Problem details:
The following data has a line with "Similar to Compound" and a line with "Reserves provide a". Write out exactly those lines and all the lines between them.

########

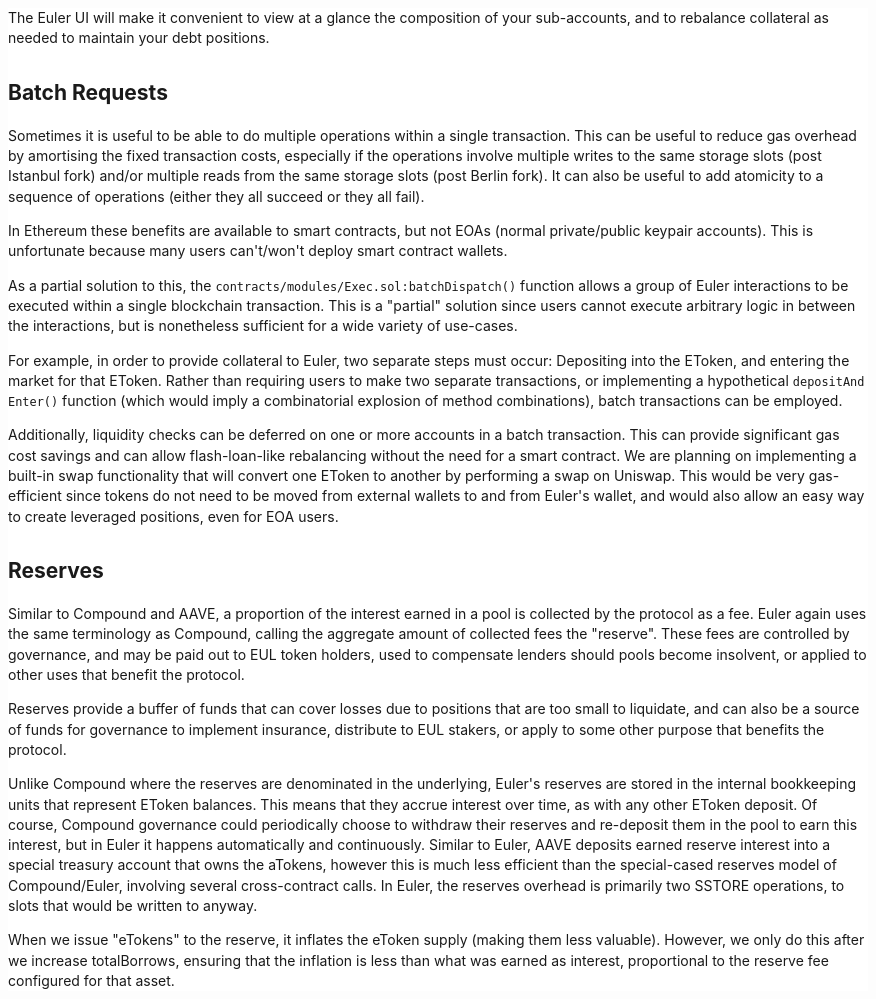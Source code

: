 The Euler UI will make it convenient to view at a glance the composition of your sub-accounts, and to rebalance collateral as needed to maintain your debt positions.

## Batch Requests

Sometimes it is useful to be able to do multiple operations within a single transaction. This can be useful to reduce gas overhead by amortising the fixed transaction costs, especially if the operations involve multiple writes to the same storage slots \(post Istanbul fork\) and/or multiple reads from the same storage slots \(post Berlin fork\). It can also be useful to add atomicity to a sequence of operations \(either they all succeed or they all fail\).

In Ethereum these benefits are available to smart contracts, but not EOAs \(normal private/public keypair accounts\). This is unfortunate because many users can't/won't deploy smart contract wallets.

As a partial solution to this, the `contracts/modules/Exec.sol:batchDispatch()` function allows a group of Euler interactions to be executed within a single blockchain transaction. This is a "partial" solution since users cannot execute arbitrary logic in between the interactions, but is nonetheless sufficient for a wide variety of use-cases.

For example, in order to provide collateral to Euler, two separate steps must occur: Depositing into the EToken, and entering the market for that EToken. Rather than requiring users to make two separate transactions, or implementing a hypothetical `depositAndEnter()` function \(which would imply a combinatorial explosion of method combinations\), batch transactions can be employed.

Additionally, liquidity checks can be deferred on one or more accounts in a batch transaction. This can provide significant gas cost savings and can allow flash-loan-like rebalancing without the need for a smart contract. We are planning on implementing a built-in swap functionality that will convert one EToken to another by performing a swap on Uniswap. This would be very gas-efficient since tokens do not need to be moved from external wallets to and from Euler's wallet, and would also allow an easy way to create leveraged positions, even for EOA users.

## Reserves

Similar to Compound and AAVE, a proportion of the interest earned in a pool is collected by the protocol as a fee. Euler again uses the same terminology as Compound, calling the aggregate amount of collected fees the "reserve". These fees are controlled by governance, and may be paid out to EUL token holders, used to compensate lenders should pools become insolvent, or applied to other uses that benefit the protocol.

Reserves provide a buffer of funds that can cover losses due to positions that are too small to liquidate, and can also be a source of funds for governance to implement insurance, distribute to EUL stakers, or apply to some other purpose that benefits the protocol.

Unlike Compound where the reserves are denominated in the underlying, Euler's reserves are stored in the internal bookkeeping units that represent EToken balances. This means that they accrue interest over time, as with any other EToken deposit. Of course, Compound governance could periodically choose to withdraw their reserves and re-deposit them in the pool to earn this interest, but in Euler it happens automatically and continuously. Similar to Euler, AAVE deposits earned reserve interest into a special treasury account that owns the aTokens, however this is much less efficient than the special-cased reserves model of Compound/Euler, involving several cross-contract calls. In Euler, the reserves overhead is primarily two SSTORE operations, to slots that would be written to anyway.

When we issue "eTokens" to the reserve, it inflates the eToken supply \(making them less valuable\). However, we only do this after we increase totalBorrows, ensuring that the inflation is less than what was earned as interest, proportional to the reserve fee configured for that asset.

########

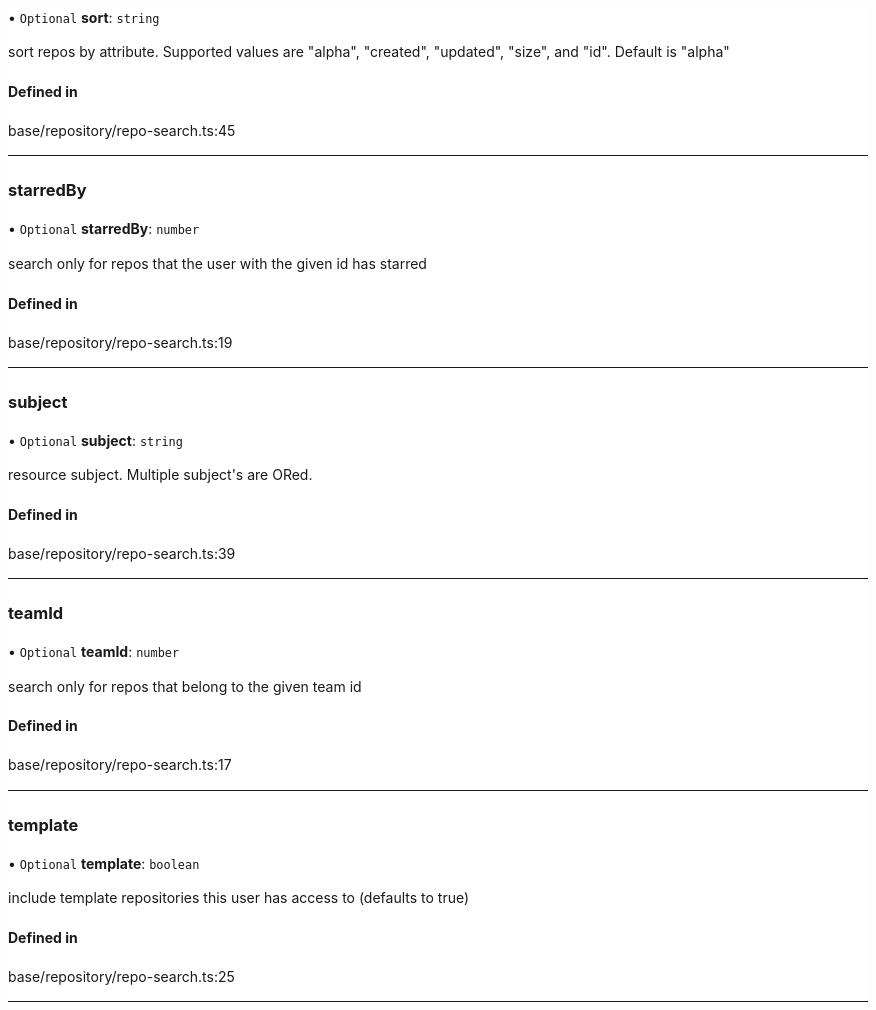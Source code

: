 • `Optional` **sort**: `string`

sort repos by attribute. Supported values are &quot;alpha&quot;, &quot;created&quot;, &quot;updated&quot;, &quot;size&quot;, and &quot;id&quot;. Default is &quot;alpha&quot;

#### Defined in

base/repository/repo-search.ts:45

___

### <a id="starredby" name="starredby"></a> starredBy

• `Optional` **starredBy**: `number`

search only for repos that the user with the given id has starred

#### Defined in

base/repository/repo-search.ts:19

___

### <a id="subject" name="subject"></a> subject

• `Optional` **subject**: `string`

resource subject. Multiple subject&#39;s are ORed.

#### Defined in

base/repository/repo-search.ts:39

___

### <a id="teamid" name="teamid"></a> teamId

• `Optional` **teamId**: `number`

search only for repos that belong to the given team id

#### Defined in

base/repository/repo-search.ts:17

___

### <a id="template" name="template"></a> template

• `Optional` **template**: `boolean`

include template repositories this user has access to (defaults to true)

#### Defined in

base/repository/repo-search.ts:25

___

########

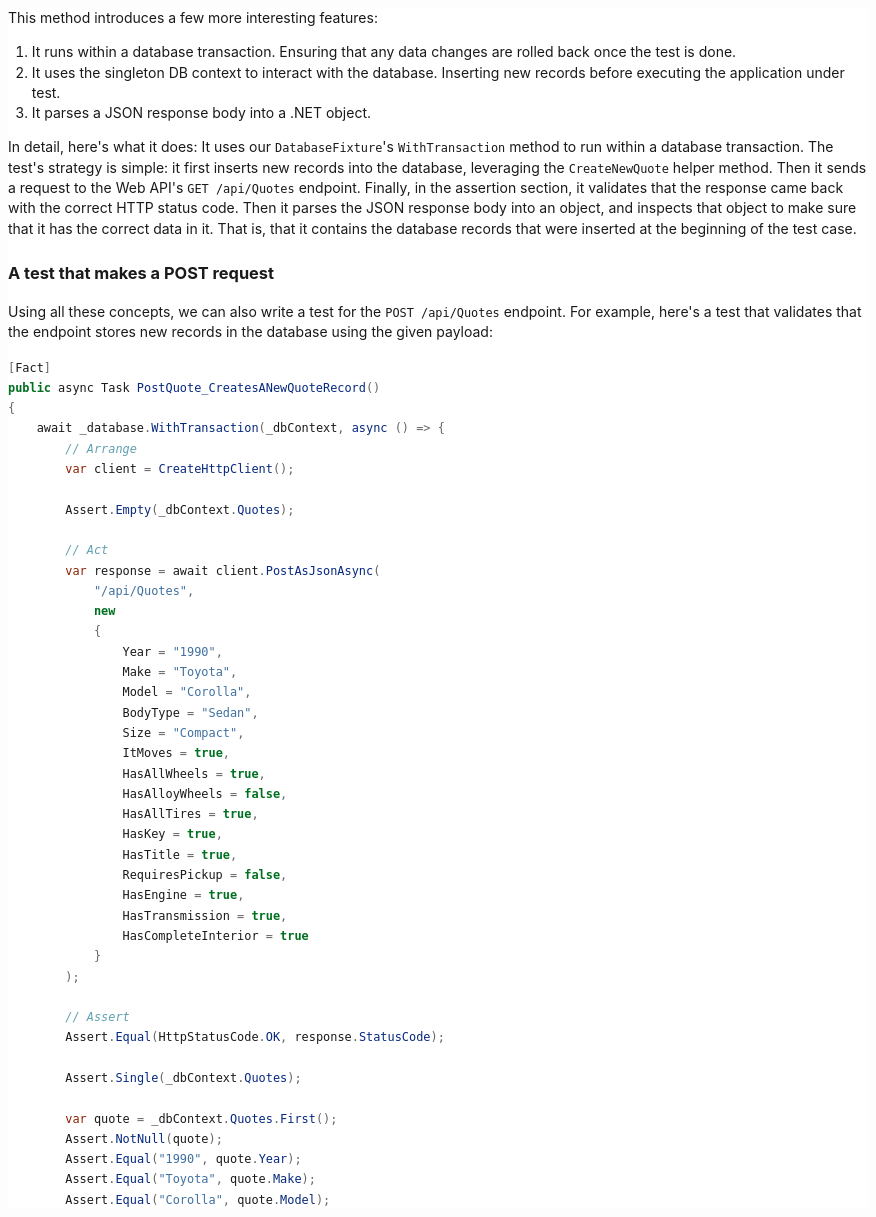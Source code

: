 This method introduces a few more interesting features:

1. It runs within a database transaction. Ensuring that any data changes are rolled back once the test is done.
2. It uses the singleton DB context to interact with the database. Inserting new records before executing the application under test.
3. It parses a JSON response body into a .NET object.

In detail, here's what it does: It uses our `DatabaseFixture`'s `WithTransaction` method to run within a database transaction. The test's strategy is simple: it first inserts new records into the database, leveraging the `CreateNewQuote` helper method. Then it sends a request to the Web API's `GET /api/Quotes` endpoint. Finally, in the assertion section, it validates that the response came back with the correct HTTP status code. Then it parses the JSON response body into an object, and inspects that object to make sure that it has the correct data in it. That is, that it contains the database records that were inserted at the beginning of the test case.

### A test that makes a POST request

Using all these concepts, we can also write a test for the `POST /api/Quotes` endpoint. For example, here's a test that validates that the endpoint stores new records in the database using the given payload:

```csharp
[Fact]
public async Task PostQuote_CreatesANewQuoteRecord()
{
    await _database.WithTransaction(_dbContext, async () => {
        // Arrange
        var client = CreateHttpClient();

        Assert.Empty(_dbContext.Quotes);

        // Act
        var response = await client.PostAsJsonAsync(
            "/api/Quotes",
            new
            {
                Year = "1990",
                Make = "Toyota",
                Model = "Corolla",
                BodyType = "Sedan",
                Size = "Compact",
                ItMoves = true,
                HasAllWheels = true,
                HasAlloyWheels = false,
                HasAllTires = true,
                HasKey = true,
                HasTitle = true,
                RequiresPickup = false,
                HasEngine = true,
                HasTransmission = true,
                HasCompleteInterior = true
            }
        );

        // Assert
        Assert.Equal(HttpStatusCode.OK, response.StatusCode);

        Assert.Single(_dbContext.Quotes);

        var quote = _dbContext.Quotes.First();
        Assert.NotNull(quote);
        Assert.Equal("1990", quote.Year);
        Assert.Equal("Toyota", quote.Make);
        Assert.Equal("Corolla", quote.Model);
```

########

Solution for this problem:
Similar to Compound and AAVE, a proportion of the interest earned in a pool is collected by the protocol as a fee. Euler again uses the same terminology as Compound, calling the aggregate amount of collected fees the "reserve". These fees are controlled by governance, and may be paid out to EUL token holders, used to compensate lenders should pools become insolvent, or applied to other uses that benefit the protocol.

Reserves provide a buffer of funds that can cover losses due to positions that are too small to liquidate, and can also be a source of funds for governance to implement insurance, distribute to EUL stakers, or apply to some other purpose that benefits the protocol.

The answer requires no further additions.